Chegou ao Paláciode Kensington uma nova exposição que conta a história de uma das mulheres mais pioneiras da história, Sophia Duleep Singh. Mas quem era ela?
A exposição, intitulada «As Últimas Princesas do Punjab», conta a história de Sophia e das mulheres que marcaram a sua vida: as suas irmãs Catherine e Bamba, a sua mãe, a sua avó e a sua madrinha, a Rainha Vitória.
A exposição foi criada para celebrar o 150.º aniversário de Sophia Duleep Singh.
Princesa do Punjab e afilhada da Rainha Vitória
Filha do último marajá do Punjab, Sophia cresceu como uma aristocrata e mais tarde tornou-se defensora e ativista dos direitos das mulheres. A exposição explora como a relação complicada de Sophia e das suas irmãs com o império e a sua identidade se relaciona com as causas que apoiavam.
Esta nova exposição reúne objetos raramente vistos, incluindo cartas e fotografias, bem como exposições audiovisuais. Entre os itens encontram-se um cavalo de balouço indiano ricamente pintado e um conjunto de três peças de estilo otomano usado por Sophia em fotografias de família.
Há também vozes da comunidade sul-asiática britânica presentes ao longo da exposição, abordando temas de identidade, expressão e resistência.
Uma sufragista pioneira
A princesa Sophia é hoje mais conhecida pelo seu papel como sufragista. Ela usou o seu estatuto de destaque para fazer campanha pelo direito de voto das mulheres e foi levada a tribunal três vezes por se recusar a pagar os seus impostos, o que também é destacado na exposição através de uma carta manuscrita a Winston Churchill denunciando a brutalidade policial na marcha sufragista da Black Friday.

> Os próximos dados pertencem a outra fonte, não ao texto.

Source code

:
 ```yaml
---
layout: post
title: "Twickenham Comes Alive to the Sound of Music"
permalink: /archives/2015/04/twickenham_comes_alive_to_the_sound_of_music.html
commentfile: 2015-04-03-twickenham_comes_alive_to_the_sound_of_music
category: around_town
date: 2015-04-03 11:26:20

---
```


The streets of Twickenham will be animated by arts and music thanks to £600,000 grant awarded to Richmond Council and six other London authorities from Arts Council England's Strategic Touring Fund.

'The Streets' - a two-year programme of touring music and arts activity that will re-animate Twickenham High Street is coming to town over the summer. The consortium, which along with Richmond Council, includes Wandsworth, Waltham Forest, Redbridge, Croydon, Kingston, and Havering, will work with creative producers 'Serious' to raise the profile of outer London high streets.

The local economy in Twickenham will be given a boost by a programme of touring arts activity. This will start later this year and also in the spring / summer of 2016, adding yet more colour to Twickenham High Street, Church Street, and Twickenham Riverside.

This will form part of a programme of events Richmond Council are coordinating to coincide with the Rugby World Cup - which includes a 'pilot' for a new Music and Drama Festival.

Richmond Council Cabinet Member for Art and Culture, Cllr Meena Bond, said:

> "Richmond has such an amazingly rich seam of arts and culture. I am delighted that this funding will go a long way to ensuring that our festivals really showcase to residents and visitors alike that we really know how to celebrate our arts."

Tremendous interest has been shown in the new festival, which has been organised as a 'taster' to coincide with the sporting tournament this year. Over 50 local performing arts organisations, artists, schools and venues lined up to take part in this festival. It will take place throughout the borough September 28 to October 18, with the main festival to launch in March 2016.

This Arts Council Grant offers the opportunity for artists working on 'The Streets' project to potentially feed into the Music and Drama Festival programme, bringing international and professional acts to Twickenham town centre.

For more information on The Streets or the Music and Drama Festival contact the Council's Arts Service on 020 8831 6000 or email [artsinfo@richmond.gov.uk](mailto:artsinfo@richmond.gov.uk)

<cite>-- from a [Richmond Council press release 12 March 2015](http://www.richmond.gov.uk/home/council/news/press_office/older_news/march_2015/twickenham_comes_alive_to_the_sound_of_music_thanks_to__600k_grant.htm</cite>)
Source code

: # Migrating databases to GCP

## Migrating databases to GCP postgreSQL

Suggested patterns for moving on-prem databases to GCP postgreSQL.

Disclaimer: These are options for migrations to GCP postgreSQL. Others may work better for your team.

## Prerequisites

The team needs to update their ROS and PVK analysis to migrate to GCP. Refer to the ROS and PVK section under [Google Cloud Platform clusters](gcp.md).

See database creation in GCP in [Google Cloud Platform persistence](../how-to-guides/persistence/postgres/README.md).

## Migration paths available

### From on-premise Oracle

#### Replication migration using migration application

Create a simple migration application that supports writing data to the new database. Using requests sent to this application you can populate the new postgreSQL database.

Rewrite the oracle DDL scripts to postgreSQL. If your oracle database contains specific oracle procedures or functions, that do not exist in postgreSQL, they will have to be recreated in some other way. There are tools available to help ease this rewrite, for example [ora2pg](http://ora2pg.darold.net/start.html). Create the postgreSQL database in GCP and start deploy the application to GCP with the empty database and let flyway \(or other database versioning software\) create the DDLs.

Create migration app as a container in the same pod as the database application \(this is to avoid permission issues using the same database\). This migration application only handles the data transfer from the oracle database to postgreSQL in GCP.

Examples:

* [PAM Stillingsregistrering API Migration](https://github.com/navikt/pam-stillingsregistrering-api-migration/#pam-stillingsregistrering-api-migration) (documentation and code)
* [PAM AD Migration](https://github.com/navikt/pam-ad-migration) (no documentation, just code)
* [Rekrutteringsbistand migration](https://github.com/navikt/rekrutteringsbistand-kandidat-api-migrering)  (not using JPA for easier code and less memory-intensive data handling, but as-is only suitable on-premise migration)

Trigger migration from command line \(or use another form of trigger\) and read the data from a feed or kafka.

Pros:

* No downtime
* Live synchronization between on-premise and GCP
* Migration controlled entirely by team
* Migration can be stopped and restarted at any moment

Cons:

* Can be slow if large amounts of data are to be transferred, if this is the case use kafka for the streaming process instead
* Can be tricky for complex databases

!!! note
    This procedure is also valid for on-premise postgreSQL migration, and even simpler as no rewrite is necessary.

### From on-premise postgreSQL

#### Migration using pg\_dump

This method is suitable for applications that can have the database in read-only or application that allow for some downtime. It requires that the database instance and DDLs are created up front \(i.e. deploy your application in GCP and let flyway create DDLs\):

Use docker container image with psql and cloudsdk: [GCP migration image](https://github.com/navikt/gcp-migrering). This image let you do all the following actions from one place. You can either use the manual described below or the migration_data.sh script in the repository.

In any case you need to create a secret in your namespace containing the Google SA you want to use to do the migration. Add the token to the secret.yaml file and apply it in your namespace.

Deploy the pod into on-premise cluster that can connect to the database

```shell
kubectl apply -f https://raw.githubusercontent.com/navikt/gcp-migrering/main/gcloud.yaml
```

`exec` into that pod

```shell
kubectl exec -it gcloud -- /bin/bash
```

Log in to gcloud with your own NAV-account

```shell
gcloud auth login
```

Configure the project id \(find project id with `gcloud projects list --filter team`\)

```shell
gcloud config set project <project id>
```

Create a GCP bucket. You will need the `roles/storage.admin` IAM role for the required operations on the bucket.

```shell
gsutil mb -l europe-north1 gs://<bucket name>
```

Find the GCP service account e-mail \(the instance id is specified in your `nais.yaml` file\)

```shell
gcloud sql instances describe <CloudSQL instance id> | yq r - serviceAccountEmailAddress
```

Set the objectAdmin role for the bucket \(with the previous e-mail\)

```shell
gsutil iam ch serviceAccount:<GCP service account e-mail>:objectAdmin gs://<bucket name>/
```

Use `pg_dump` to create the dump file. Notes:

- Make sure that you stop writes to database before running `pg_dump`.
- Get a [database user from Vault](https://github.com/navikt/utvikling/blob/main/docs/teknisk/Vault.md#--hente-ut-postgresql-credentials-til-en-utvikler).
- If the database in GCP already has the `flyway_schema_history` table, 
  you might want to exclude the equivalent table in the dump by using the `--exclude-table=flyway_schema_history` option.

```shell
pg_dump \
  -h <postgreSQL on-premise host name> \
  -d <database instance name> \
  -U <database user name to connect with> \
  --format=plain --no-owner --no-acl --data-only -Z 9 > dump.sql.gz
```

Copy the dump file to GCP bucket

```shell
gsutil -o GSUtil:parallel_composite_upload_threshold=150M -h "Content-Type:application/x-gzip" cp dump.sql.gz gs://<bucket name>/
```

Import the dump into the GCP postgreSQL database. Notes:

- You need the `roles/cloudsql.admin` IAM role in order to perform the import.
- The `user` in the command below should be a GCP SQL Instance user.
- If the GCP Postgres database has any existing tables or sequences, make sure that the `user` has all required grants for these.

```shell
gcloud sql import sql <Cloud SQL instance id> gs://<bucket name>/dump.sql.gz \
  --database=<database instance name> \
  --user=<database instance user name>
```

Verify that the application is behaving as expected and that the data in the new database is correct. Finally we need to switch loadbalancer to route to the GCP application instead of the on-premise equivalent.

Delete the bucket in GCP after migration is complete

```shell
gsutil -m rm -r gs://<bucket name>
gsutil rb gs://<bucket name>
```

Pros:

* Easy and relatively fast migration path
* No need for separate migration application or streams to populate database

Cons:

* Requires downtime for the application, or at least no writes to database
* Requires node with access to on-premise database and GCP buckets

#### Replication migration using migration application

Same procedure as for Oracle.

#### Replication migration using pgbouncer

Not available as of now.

Polly Putnam, curadora de «As Últimas Princesas do Punjab», disse: «Esta exposição revela uma história de coragem, identidade e resistência contada através das vidas de mulheres extraordinárias. Apresentá-la no Palácio de Kensington — onde a Rainha Vitória passou a sua infância — dá-nos uma oportunidade rara de refletir sobre as suas histórias entrelaçadas e de apresentar objetos que falam tanto de uma história global como das histórias pessoais destas mulheres.»
Esta exposição decorre até novembro e está incluída no bilhete de entrada no palácio.